Harmony plans to treat arisings, or mined ore, from its Tshepong, Phakisa and Masimong mines, by diverting milled ore bound for the Harmony 1 plant to a dedicated plant to extract uranium before the gold concentrate is then passed back into the circuit for gold extraction, a process that should improve recovery rates.

Harmony will complete a pre-feasibility study into the plan during November followed by a nine-month full feasibility study into building a R1.4bn uranium treatment plant. The full feasibility entails the construction of pilot and demonstration plants. It will take two years to build the final plant if the decision is to go ahead with the project.

There were no other details on the project regarding production or cost numbers.

Harmony’s first foray into surface retreatment is Phoenix at the Virginia operations, where there are surface reserves of 1.15 million oz of gold and a similar amount in resources. Harmony is looking into expanding monthly production to 900,000 tonnes from the current 500,000 tonnes, with a possible life of up to 20 years. There were no cost details.

Phoenix produced 22,345 oz in 2009, a year in which cash costs more than double to R154,000/kg because of lower grades, water availability, contractor problems and higher reagent costs. It made a cash operating profit of R68m.

A second surface operation, Project Saints will be located in the Free State, where Harmony has the bulk of its operations. In this project, Harmony will re-commission the mothballed St Helena plant to treat a million tonnes of material a month. It will target eight tailings dams in Virginia and Welkom, comprising about a third of the total available resources.

The first phase of Project Saints will cost R622m, with a second tranche of R345m to be funded internally and spent in the eighth year on a second tailings dam. The project will yield around 6,000 oz/month over 20 years. “Various funding models are being investigated and development is due to begin in financial year 2010.” Production will start 15 months after the start of construction.

Harmony is looking into extracting uranium at the Phoenix and Saint projects.

A third tailings operation, Project Libra will treat tailings at Evander. It will treat a million tonnes of material a month in a plant that is yet to be built. Work done in a pre-feasibility will be advanced to a full feasibility once design work for Saints is completed.

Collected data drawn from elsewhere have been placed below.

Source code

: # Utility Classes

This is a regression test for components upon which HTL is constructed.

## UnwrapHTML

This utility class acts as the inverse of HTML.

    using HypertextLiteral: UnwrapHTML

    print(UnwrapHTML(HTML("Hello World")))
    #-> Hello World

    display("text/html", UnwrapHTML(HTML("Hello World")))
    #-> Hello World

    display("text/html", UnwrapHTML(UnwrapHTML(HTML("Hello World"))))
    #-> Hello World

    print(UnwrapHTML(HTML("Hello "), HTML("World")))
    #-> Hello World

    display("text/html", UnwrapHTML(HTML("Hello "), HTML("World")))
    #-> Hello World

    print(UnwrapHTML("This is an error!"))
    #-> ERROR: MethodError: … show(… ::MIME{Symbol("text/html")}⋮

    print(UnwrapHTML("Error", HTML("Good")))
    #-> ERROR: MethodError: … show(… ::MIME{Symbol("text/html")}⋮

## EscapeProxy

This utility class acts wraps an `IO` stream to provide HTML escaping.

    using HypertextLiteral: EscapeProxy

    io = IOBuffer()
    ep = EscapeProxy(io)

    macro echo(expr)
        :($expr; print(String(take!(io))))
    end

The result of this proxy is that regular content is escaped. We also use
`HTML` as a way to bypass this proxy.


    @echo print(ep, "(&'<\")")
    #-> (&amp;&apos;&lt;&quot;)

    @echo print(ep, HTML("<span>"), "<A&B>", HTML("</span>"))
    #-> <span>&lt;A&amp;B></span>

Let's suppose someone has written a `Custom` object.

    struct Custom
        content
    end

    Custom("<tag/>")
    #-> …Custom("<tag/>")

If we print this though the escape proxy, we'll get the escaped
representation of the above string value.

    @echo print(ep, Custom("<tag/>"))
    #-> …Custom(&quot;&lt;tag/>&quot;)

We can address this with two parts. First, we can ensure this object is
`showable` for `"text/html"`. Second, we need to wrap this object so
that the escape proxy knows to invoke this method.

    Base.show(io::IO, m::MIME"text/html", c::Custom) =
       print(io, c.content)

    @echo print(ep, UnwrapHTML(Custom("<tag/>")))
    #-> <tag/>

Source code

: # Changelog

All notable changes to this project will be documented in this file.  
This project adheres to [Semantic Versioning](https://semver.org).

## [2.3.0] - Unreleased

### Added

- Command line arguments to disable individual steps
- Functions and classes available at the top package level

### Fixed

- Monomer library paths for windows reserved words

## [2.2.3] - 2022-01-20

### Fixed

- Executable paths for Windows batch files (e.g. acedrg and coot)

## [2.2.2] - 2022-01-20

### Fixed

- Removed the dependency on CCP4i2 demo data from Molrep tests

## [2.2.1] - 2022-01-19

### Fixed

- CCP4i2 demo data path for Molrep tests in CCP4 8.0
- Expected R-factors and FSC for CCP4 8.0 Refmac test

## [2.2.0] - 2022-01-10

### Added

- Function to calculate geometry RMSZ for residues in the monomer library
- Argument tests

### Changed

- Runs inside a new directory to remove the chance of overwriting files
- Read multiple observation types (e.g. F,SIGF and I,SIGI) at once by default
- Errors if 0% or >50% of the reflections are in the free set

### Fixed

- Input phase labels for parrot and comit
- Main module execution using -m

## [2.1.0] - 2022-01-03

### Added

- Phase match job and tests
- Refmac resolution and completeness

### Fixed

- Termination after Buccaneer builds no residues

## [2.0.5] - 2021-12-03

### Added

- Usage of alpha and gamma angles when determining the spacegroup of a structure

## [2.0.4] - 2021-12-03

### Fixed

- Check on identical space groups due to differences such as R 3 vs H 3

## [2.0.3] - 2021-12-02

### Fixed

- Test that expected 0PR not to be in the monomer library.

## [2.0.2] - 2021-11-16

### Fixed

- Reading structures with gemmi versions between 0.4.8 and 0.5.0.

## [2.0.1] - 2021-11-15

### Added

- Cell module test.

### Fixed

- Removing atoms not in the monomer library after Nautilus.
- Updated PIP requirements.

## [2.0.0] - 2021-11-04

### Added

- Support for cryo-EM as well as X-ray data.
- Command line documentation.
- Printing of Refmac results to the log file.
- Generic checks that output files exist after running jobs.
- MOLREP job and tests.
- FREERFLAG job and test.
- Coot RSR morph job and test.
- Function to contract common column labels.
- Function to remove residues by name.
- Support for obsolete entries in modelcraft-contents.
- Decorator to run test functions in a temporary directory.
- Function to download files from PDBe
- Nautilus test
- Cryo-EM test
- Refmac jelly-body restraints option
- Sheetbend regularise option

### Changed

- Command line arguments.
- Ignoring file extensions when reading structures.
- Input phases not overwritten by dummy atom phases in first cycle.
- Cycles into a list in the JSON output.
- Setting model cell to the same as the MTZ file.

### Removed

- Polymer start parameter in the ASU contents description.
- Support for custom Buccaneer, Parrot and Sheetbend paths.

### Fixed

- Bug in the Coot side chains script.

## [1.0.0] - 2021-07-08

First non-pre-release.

For underground projects, Evander South, a potential R3bn stand-alone mine, is at least six years away from production using first declines and then a vertical shaft to mine between 600 metres and a kilometre below surface. The preliminary indications are that the mine, with a recovered grade of 4.5 grams/tonne could produce 180,000 oz/year at peak production during its 17 year life.

A 24,000 metre, 43 hole drilling programme will be completed by end-December this year and the data collated by third-quarter 2010. A decision will be taken in about three years and it will take a similar amount of time before the mine will be in production.

Drilling will start at the nearby Poplar once the programme is completed at Evander South. Again, this has the potential to be a relatively shallow stand-alone mine for which a pre-feasibility study was completed in 2003.

“The pre-feasibility study raised certain questions about the ore body, resulting in the planned drilling programme and, as at Evander South, once drilling has been completed, the study will be revised and updated,” Briggs said.

Harmony is investigating whether to re-open the St Helena 10 shaft last operated by Gold Fields in 2001. “It is likely that, should this shaft be re-opened, production from here will be used to replace tonnage from Harmony’s more marginal operations as the close at the end of their economic lives,” he said.

He has said there are some shafts at Virginia, described in the annual report as “the oldest and most difficult to mine of our operations”, as well as shafts 2 and 5 at Evander, which are under special care in the current high cost environment where dollar gains in the gold price have been offset by a strong rand and have basically remained unchanged since early this year.

Analysts have speculated that the shafts could be mothballed unless the rand gold price rises strongly.